カウンセリング、フォーカシング、仏教、ヨーガ

フォーカシング入門 4 観察する力

 前回はマイナス思考してしまっている自分に素早く気づいて、呼吸を意識することでそれを切り抜けるという話題でした。
 マイナス思考の他にも、人や物事のマイナス面ばかりを考え続ける“批判思考”、何か腹立たしいことに気を奪われて、ますます腹立たしくなってしまう“怒り思考”、悲しいことに気を奪われてますます悲しくなる“哀しみ思考”などがあります。これらの思考の癖は私たちを感情の渦に巻き込んでしまい、感覚を鈍らせ、正しい状況判断を妨げます。いろいろな感情が湧くのはとても自然なことですが、それに巻き込まれかかっている自分自身の状態に素早く気づける「観察する力」を育てなくてはなりません。その強力な方法が瞑想とフォーカシングです。
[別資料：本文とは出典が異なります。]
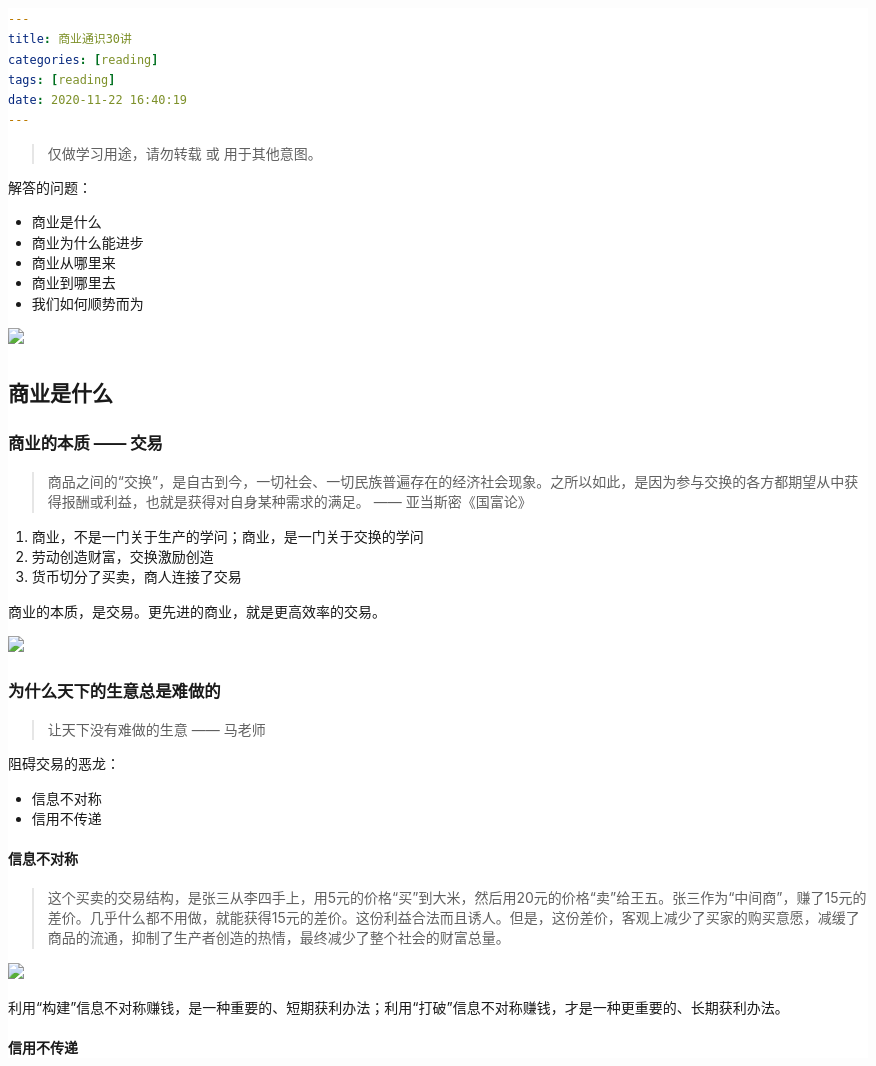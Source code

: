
 ```yaml
---
title: 商业通识30讲
categories: [reading]
tags: [reading]
date: 2020-11-22 16:40:19
---
```


> 仅做学习用途，请勿转载 或 用于其他意图。

解答的问题：

- 商业是什么
- 商业为什么能进步
- 商业从哪里来
- 商业到哪里去
- 我们如何顺势而为

![](https://cdn.nlark.com/yuque/0/2020/png/198542/1598971054957-ded73a22-1fa8-414a-a2fc-a6dd159b11db.png#align=left&display=inline&height=394&margin=%5Bobject%20Object%5D&originHeight=394&originWidth=700&size=0&status=done&style=none&width=700)

## 商业是什么

### 商业的本质 —— 交易

> 商品之间的“交换”，是自古到今，一切社会、一切民族普遍存在的经济社会现象。之所以如此，是因为参与交换的各方都期望从中获得报酬或利益，也就是获得对自身某种需求的满足。 —— 亚当斯密《国富论》

1. 商业，不是一门关于生产的学问；商业，是一门关于交换的学问
2. 劳动创造财富，交换激励创造
3. 货币切分了买卖，商人连接了交易

商业的本质，是交易。更先进的商业，就是更高效率的交易。

![](https://cdn.nlark.com/yuque/0/2020/jpeg/198542/1598972197613-bdc2f272-245e-40af-8fb1-ec5563351012.jpeg#align=left&display=inline&height=1225&margin=%5Bobject%20Object%5D&originHeight=1225&originWidth=700&size=0&status=done&style=none&width=700)

### 为什么天下的生意总是难做的

> 让天下没有难做的生意 —— 马老师

阻碍交易的恶龙：

- 信息不对称
- 信用不传递

#### 信息不对称

> 这个买卖的交易结构，是张三从李四手上，用5元的价格“买”到大米，然后用20元的价格“卖”给王五。张三作为“中间商”，赚了15元的差价。几乎什么都不用做，就能获得15元的差价。这份利益合法而且诱人。但是，这份差价，客观上减少了买家的购买意愿，减缓了商品的流通，抑制了生产者创造的热情，最终减少了整个社会的财富总量。

![](https://cdn.nlark.com/yuque/0/2020/png/198542/1598973229792-3af86f67-fa0d-4b9e-bcfb-5f9fb5d35b38.png#align=left&display=inline&height=85&margin=%5Bobject%20Object%5D&originHeight=85&originWidth=700&size=0&status=done&style=none&width=700)

利用“构建”信息不对称赚钱，是一种重要的、短期获利办法；利用“打破”信息不对称赚钱，才是一种更重要的、长期获利办法。

#### 信用不传递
 思考の癖によって大きくなった感情を野放しにすると自分も困るし周りも迷惑します。ですから感情に巻き込まれるタイプの人は、逆に感情を抑える努力を密かにしていることがあります。それでときどき爆発するのです。またゲームなどにのめり込んでしまう子も同様の思考癖を持っていて、ゲームによって思考を抑える必要があるのかも知れません。つまり依存症的な行動の裏に感情に巻き込まれる思考癖があると考えられます。単に思考癖を止めるだけなら鼻歌を歌うのも有効でしょう。
 それでは感情はどのように扱ったらよいのでしょうか。感情や欲求は人間の生きるエネルギーそのものですから、単に抑えてしまうのでは生気を失い、生き生きとした表現もできなくなってしまいます。思考の癖の影響を受けないうちの、まだ感情になりきっていない“感じ”に気づいて、それを上手に表現すること、それがフォーカシングです。生きるエネルギーをコントロールしながら創造的活動に変換していく方法です。自分一人でできる手軽なフォーカシングの方法として「心の天気描画法」をご紹介しましょう。
 A4の紙の上半分に枠を引き、今の心の様子を天気に例えて色えんぴつで絵を描きます。もちろん上手下手は関係ありません。気持ちにぴったりな絵を描くことが大事です。天気の他に景色や木や花、人物、動物などが出てきても構いません。描き始めるとスッスーと手が動くものです。
 絵を描き終わったら、下の欄に「つぶやき」を書きます。絵の説明や、どうしてこんな天気なのか理由、その他何でもつぶやきたいことを書きます。言葉にならなかった“感じ”が絵を描くことで言葉になっていきます。
 つぶやきから言葉を拾って「心の俳句」を作ることもお勧めしています。